(Excerpted data):
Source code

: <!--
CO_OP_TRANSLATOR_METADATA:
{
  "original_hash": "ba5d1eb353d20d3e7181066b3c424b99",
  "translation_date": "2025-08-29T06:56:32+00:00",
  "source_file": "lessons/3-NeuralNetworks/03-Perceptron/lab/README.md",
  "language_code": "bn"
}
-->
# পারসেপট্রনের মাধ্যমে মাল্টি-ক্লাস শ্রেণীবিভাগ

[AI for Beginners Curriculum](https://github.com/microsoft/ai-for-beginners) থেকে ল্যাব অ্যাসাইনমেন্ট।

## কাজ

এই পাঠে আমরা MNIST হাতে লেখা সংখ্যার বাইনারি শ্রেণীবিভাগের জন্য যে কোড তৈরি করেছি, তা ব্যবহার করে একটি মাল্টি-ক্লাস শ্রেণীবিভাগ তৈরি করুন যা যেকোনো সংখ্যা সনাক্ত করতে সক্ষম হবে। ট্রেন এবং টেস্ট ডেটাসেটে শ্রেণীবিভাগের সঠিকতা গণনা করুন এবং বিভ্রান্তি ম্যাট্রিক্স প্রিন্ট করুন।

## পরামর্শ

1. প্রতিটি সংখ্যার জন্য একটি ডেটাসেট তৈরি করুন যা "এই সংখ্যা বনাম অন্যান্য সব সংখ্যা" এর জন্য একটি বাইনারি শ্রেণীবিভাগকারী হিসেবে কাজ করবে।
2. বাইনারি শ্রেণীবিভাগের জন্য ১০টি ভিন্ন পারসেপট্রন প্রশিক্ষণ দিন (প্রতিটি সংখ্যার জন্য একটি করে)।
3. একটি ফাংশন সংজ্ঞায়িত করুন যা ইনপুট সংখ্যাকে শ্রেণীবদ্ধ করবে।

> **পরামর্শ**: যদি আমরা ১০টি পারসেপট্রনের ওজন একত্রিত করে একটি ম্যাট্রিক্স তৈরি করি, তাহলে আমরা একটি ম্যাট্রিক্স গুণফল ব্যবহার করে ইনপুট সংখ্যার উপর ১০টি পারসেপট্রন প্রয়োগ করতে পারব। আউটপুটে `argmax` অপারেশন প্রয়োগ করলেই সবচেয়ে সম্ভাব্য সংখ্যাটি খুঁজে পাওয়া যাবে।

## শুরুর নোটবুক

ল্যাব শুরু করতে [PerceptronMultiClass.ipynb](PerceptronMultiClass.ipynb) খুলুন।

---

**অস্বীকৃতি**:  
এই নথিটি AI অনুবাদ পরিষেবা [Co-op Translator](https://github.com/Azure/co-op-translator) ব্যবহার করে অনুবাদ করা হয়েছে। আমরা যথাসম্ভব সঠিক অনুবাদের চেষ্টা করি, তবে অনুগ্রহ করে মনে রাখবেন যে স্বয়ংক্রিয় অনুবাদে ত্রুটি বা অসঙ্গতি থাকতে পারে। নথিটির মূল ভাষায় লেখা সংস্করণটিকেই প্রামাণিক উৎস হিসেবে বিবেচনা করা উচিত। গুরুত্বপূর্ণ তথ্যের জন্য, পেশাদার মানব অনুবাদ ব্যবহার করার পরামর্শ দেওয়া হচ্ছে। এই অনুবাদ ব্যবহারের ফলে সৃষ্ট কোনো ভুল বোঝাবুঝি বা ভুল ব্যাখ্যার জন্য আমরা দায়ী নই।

(Problem details):
Return, exactly, the lines from the first line of the records above to the line containing "1. প্রতিটি সংখ্যার", both included.

(Task answer):
Source code

: <!--
CO_OP_TRANSLATOR_METADATA:
{
  "original_hash": "ba5d1eb353d20d3e7181066b3c424b99",
  "translation_date": "2025-08-29T06:56:32+00:00",
  "source_file": "lessons/3-NeuralNetworks/03-Perceptron/lab/README.md",
  "language_code": "bn"
}
-->
# পারসেপট্রনের মাধ্যমে মাল্টি-ক্লাস শ্রেণীবিভাগ

[AI for Beginners Curriculum](https://github.com/microsoft/ai-for-beginners) থেকে ল্যাব অ্যাসাইনমেন্ট।

## কাজ

এই পাঠে আমরা MNIST হাতে লেখা সংখ্যার বাইনারি শ্রেণীবিভাগের জন্য যে কোড তৈরি করেছি, তা ব্যবহার করে একটি মাল্টি-ক্লাস শ্রেণীবিভাগ তৈরি করুন যা যেকোনো সংখ্যা সনাক্ত করতে সক্ষম হবে। ট্রেন এবং টেস্ট ডেটাসেটে শ্রেণীবিভাগের সঠিকতা গণনা করুন এবং বিভ্রান্তি ম্যাট্রিক্স প্রিন্ট করুন।

## পরামর্শ

1. প্রতিটি সংখ্যার জন্য একটি ডেটাসেট তৈরি করুন যা "এই সংখ্যা বনাম অন্যান্য সব সংখ্যা" এর জন্য একটি বাইনারি শ্রেণীবিভাগকারী হিসেবে কাজ করবে।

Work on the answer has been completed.